No se trata únicamente de falta de fuerza de voluntad. Diversos estudios sugieren que las papas fritas industriales contienen combinaciones de ingredientes diseñadas para estimular intensamente el cerebro y favorecer que la persona siga comiendo.
Estas formulaciones pueden influir en el sistema nervioso y en la percepción de saciedad, lo que facilita que un antojo ocasional se convierta en un consumo repetitivo.
A continuación se describen algunos factores que especialistas señalan para explicar por qué estos snacks pueden resultar tan difíciles de dejar.
1. Diseño para estimular el placer
Las papas fritas procesadas no son simplemente un alimento común; muchas son desarrolladas mediante ingeniería alimentaria. Su formulación busca activar los centros de recompensa del cerebro, lo que hace que comerlas resulte altamente gratificante y aumente el deseo de repetir la experiencia.
2. La combinación de grasa, sal y carbohidratos
Una mezcla precisa de grasas, sodio y carbohidratos refinados produce un sabor intenso poco frecuente en alimentos naturales. Esta combinación puede estimular la liberación de dopamina, un neurotransmisor relacionado con la sensación de placer y motivación, lo que favorece seguir comiendo.
3. El efecto del crujido
La textura crujiente también juega un papel importante. El sonido al morder estos alimentos genera una experiencia sensorial que el cerebro asocia con frescura y calidad, aumentando el atractivo del producto.

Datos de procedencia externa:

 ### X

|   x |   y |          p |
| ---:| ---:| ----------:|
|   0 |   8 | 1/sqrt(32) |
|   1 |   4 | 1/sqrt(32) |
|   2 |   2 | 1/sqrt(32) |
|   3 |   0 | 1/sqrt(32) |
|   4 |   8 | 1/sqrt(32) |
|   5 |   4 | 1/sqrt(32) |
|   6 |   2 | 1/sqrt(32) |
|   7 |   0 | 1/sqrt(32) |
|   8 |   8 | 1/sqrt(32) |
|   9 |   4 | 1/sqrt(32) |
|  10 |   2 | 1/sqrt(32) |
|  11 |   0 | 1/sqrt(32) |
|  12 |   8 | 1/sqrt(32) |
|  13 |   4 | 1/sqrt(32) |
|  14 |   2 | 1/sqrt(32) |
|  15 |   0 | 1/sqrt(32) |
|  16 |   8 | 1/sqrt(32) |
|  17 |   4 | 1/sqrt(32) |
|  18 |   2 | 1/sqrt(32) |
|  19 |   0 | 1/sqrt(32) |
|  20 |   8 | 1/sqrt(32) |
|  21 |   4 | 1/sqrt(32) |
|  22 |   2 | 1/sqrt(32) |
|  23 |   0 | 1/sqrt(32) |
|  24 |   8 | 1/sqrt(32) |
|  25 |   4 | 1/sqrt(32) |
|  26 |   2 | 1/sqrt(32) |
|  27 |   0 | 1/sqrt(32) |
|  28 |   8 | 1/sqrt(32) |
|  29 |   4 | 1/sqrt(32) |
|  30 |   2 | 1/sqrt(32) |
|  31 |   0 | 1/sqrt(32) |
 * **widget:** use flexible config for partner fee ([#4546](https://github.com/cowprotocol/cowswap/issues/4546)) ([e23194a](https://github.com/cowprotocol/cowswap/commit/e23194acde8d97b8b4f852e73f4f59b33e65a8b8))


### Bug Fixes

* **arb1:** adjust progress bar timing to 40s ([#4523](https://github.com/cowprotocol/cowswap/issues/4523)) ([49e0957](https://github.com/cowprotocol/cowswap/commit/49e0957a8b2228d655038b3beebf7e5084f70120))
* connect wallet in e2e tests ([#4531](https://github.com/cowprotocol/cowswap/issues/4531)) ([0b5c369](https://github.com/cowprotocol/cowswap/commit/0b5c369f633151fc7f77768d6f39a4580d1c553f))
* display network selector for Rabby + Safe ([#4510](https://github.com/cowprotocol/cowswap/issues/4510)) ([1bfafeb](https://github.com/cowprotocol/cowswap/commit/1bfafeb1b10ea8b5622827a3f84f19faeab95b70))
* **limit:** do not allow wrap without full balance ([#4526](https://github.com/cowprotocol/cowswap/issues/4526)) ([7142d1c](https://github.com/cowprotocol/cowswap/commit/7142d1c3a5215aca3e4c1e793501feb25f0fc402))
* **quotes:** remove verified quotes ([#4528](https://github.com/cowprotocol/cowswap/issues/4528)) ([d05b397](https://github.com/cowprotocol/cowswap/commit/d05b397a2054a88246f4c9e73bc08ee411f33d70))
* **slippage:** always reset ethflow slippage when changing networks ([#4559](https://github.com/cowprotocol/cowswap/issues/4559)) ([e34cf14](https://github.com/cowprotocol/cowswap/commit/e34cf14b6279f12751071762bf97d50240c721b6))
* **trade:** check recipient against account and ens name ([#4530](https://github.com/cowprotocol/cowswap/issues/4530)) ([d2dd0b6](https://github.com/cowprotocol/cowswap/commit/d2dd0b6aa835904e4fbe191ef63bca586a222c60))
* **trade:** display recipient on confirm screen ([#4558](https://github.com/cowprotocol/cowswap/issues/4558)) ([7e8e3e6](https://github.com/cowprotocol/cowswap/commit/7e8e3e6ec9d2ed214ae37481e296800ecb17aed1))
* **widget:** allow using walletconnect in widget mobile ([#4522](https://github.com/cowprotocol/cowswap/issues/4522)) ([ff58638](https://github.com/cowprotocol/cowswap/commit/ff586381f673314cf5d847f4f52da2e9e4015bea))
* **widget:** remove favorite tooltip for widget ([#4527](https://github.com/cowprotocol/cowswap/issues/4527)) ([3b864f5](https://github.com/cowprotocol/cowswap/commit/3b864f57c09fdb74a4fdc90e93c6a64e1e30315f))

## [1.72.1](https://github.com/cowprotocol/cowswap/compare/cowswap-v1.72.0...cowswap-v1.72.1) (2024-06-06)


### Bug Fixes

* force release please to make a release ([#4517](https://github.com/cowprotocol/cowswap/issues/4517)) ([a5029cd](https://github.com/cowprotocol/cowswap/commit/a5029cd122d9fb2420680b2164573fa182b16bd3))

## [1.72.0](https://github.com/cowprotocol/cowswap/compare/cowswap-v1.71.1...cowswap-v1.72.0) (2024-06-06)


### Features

4. Muchas calorías con poca saciedad
En comparación con una papa cocida, las versiones fritas concentran más energía en porciones pequeñas. Al contener menos agua y fibra, el estómago se expande menos y tarda más en enviar señales de saciedad al cerebro.
5. Disolución rápida en la boca
Algunos snacks están diseñados para deshacerse rápidamente al masticarlos. Este efecto puede retrasar la sensación de saciedad porque el cerebro percibe menos volumen de alimento ingerido.
6. Potenciadores del sabor
Muchos productos contienen aditivos como el glutamato monosódico, utilizado para intensificar el sabor. Este compuesto estimula las papilas gustativas y puede reforzar la experiencia de placer al comer.
7. Bajo contenido nutricional
Al ser alimentos ultraprocesados, suelen aportar pocas proteínas, vitaminas o minerales. Cuando el organismo no recibe nutrientes suficientes, puede continuar enviando señales de hambre incluso después de consumir muchas calorías.
8. La memoria del placer
Cada vez que se consumen estos snacks, el cerebro registra la sensación placentera. Con el tiempo, situaciones como el estrés o el aburrimiento pueden activar el deseo de volver a comerlos, ya que el sistema nervioso recuerda esa recompensa rápida.
9. Aroma y apariencia cuidadosamente diseñados
El color dorado y el aroma tostado de estos productos no son casuales. Muchos de estos estímulos sensoriales se desarrollan para resultar atractivos desde el momento en que se abre el envase, lo que puede influir en la decisión de consumirlos antes incluso de probarlos.
En conjunto, estas características explican por qué los alimentos ultraprocesados pueden resultar tan tentadores. Por ello, especialistas en nutrición recomiendan consumirlos con moderación y priorizar alimentos frescos y menos procesados en la dieta diaria.